- Data for processing -

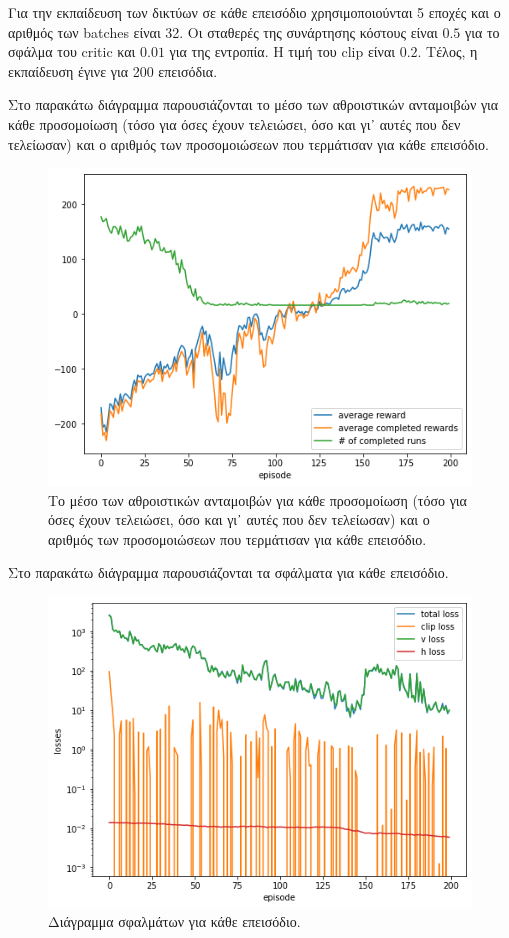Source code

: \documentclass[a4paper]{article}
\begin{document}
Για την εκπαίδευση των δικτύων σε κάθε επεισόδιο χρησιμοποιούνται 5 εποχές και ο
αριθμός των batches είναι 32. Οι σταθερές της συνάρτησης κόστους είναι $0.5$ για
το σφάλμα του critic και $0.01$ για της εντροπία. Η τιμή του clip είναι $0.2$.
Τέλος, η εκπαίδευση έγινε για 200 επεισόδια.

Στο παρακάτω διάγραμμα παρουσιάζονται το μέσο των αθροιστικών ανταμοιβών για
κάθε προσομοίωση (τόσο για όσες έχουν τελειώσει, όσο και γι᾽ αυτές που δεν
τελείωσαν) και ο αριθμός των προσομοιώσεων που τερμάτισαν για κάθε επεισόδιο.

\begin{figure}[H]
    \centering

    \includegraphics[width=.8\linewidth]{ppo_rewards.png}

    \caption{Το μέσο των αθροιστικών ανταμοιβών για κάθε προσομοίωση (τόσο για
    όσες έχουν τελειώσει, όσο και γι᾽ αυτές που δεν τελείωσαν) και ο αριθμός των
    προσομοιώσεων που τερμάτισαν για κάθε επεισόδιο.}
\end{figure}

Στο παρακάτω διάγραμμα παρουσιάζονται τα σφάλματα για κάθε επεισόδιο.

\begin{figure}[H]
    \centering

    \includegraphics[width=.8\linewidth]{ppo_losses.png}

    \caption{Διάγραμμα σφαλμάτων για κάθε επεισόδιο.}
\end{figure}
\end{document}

* * *

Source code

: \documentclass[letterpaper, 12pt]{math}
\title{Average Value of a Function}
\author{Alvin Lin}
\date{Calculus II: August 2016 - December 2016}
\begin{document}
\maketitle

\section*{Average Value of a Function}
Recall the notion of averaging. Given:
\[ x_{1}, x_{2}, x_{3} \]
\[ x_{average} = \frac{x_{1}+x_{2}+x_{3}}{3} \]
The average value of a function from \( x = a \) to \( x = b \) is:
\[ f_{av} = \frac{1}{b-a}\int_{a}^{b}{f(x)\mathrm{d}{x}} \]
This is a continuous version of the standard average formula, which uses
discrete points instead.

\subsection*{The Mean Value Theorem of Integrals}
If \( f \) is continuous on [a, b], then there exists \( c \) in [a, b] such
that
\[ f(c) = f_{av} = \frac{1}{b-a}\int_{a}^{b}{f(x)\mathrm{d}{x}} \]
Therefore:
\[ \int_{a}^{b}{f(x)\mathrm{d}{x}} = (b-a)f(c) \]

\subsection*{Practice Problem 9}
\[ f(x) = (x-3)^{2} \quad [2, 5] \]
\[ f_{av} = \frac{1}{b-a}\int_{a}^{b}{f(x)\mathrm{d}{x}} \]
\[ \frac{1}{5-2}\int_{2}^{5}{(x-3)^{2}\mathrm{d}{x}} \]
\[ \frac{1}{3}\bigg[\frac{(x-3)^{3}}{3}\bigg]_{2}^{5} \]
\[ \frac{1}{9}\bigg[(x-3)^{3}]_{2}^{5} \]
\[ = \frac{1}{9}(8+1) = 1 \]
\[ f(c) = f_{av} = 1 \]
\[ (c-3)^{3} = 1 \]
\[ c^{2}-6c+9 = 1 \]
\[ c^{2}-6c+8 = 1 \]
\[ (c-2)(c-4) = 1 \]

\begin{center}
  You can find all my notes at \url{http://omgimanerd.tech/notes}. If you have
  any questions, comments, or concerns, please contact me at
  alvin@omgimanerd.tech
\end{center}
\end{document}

- What is expected -
Extract from the material all lines containing the string "documentclass".

- Answer to the problem -
: \documentclass[a4paper]{article}
: \documentclass[letterpaper, 12pt]{math}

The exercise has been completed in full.